ロードスターNDをベースとした30周年記念車。ボディデザインの大きな変更はないが、外観の特徴でまず目を惹くのは、鮮やかなソリッドカラーのオレンジだ。いまや大衆車でもメタリックやパール塗装が設定される時代に、明度・彩度ともに強烈なソリッドオレンジ(レーシングオレンジ)はインパクトがある。
3層塗装のオレンジボディが、周囲の証明や明るさに影響されない存在感を醸し出す。ボディカラーにまつわる話は、インタビューで中山氏にじっくり語ってもらうが、ガンメタホイールの間から覗く、ボディカラーに合わせる形のオレンジキャリパー(F:ブレンボ製、R:NISSIN製)が、スニーカーのワンポイントのようにデザイン効果とプレミア感を高めている。
◆専用レイズ製ホイールやシリアルナンバー入りオーナメントのプレミア感
足回りは、ビルシュタインのダンパー(MT車)と、この限定モデル専用の鍛造アルミホイールが装着される。アルミホイールはレイズ製で、ブレンボのキャリパーを日本モデルの16インチに合わせるため、新規に開発されている。
30周年記念ロードスターは、グローバルで3000台が限定販売されるという。その証として、「30th Anniversary」オーナメントにはシリアルナンバーが入る。
コンセプトカラーのオレンジは、ドアトリムやシートのステッチなど内装にも施される。シートはレカロの特注品だ。他にも9スピーカーのBoseサウンドシステム(AUDIOPILOT2)、Apple CarPlay、Google Android Auto(北米・欧州・豪州仕様のみ)に対応したコネクテッド機能を搭載。スピーカーはヘッドレストにも内蔵される。
エンジンはSKYACTIV-G 1.5とSKYACTIV-G 2.0のモデルが設定される(日本ではソフトトップに1.5リットル、RFに2.0リットル)。トランスミッションは6速のMTとATとなる。ロードスターの以前の記念モデルや限定車は、エンジンパーツをバランスとりした選別品で組んでいたこともあったが、SKYACTIVエンジンは、パーツのバランスとりがラインの中に組み込まれている。
◆30周年記念車に込めた思い
30周年記念モデルの特徴と主な諸元は以上だ。
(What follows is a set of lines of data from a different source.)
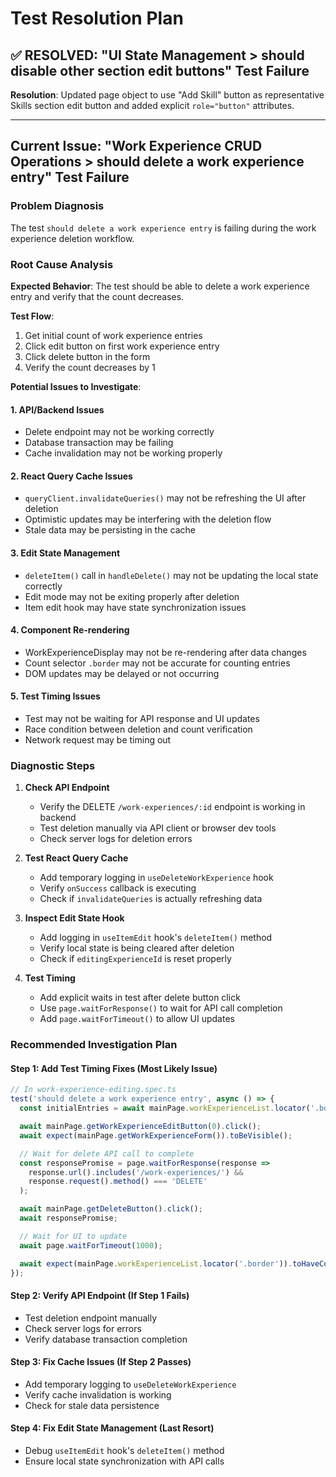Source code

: # Test Resolution Plan

## ✅ RESOLVED: "UI State Management > should disable other section edit buttons" Test Failure

**Resolution**: Updated page object to use "Add Skill" button as representative Skills section edit button and added explicit `role="button"` attributes.

---

## Current Issue: "Work Experience CRUD Operations > should delete a work experience entry" Test Failure

### Problem Diagnosis

The test `should delete a work experience entry` is failing during the work experience deletion workflow.

### Root Cause Analysis

**Expected Behavior**: The test should be able to delete a work experience entry and verify that the count decreases.

**Test Flow**:
1. Get initial count of work experience entries
2. Click edit button on first work experience entry
3. Click delete button in the form
4. Verify the count decreases by 1

**Potential Issues to Investigate**:

#### 1. **API/Backend Issues**
- Delete endpoint may not be working correctly
- Database transaction may be failing
- Cache invalidation may not be working properly

#### 2. **React Query Cache Issues**
- `queryClient.invalidateQueries()` may not be refreshing the UI after deletion
- Optimistic updates may be interfering with the deletion flow
- Stale data may be persisting in the cache

#### 3. **Edit State Management**
- `deleteItem()` call in `handleDelete()` may not be updating the local state correctly
- Edit mode may not be exiting properly after deletion
- Item edit hook may have state synchronization issues

#### 4. **Component Re-rendering**
- WorkExperienceDisplay may not be re-rendering after data changes
- Count selector `.border` may not be accurate for counting entries
- DOM updates may be delayed or not occurring

#### 5. **Test Timing Issues**
- Test may not be waiting for API response and UI updates
- Race condition between deletion and count verification
- Network request may be timing out

### Diagnostic Steps

1. **Check API Endpoint**
   - Verify the DELETE `/work-experiences/:id` endpoint is working in backend
   - Test deletion manually via API client or browser dev tools
   - Check server logs for deletion errors

2. **Test React Query Cache**
   - Add temporary logging in `useDeleteWorkExperience` hook
   - Verify `onSuccess` callback is executing
   - Check if `invalidateQueries` is actually refreshing data

3. **Inspect Edit State Hook**
   - Add logging in `useItemEdit` hook's `deleteItem()` method
   - Verify local state is being cleared after deletion
   - Check if `editingExperienceId` is reset properly

4. **Test Timing**
   - Add explicit waits in test after delete button click
   - Use `page.waitForResponse()` to wait for API call completion
   - Add `page.waitForTimeout()` to allow UI updates

### Recommended Investigation Plan

#### Step 1: Add Test Timing Fixes (Most Likely Issue)
```typescript
// In work-experience-editing.spec.ts
test('should delete a work experience entry', async () => {
  const initialEntries = await mainPage.workExperienceList.locator('.border').count();

  await mainPage.getWorkExperienceEditButton(0).click();
  await expect(mainPage.getWorkExperienceForm()).toBeVisible();

  // Wait for delete API call to complete
  const responsePromise = page.waitForResponse(response =>
    response.url().includes('/work-experiences/') &&
    response.request().method() === 'DELETE'
  );

  await mainPage.getDeleteButton().click();
  await responsePromise;

  // Wait for UI to update
  await page.waitForTimeout(1000);

  await expect(mainPage.workExperienceList.locator('.border')).toHaveCount(initialEntries - 1);
});
```

#### Step 2: Verify API Endpoint (If Step 1 Fails)
- Test deletion endpoint manually
- Check server logs for errors
- Verify database transaction completion

#### Step 3: Fix Cache Issues (If Step 2 Passes)
- Add temporary logging to `useDeleteWorkExperience`
- Verify cache invalidation is working
- Check for stale data persistence

#### Step 4: Fix Edit State Management (Last Resort)
- Debug `useItemEdit` hook's `deleteItem()` method
- Ensure local state synchronization with API calls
続いて、今回のロードスターの仕掛け人、中山氏に話を聞こう。
—-:まず、ロードスター30周年記念車の企画についてねらいとコンセプトについてお話いただけますか。
中山氏(以下敬称略):ロードスターは10周年、20周年、25周年と周年記念モデルをなんどか出しています。これらのモデルは、周年の節目ごとに新しいクルマの提案がコンセプトでした。しかし、25周年のあと、ロードスターの累計生産台数が100万台を超えました。30周年記念車は、これまでロードスターを愛してくれた人への感謝を込めた企画として考えました。
とはいえ過去を振り返るだけではありません。次の30年も見据えた決意もあります。
—-:ロードスターはこれからも続くということですね。
中山:はい。そのひとつがボディカラーです。レーシングオレンジと名付けた色は、朝日の色をイメージしています。100万台達成というひとつのマイルストーンであると同時に、次の時代の夜明けに向かうという決意の色ですね。ソリッドカラーにこだわったのは、反射や光の効果ではなく、ボディそのものの色としてオレンジを出したかったからです。薄暗いところでも、黒やグレーに沈むことなく発色してくれます。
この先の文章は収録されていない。